WORK REQUEST: Scan the entries for lines with the word "void" and copy those lines.

INPUT:

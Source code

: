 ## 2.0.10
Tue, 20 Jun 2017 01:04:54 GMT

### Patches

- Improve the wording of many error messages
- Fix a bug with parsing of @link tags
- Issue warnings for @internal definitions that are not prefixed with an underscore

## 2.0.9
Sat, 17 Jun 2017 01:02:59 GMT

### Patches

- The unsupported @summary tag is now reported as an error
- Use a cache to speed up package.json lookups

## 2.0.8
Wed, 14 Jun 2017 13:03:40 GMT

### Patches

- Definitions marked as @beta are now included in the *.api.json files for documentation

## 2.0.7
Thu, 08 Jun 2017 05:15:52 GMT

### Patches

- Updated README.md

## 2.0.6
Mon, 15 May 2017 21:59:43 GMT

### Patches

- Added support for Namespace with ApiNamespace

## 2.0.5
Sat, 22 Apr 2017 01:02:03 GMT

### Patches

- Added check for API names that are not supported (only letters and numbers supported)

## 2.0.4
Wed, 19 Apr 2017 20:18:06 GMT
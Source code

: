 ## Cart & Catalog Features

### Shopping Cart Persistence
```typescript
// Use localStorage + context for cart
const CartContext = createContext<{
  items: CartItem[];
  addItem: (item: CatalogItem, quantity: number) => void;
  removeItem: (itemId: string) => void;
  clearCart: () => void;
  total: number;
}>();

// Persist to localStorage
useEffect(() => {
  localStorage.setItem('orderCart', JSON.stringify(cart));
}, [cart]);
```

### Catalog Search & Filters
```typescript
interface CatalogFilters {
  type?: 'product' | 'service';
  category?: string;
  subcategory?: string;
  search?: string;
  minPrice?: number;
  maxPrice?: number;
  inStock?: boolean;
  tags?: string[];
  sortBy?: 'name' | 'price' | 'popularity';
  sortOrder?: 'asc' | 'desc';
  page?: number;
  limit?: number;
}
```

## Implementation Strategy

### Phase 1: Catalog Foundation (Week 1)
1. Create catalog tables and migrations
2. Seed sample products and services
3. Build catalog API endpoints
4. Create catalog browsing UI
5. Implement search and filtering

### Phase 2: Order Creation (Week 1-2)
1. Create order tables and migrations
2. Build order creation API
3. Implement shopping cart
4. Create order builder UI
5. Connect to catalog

TASK OUTPUT:
  addItem: (item: CatalogItem, quantity: number) => void;
  removeItem: (itemId: string) => void;
  clearCart: () => void;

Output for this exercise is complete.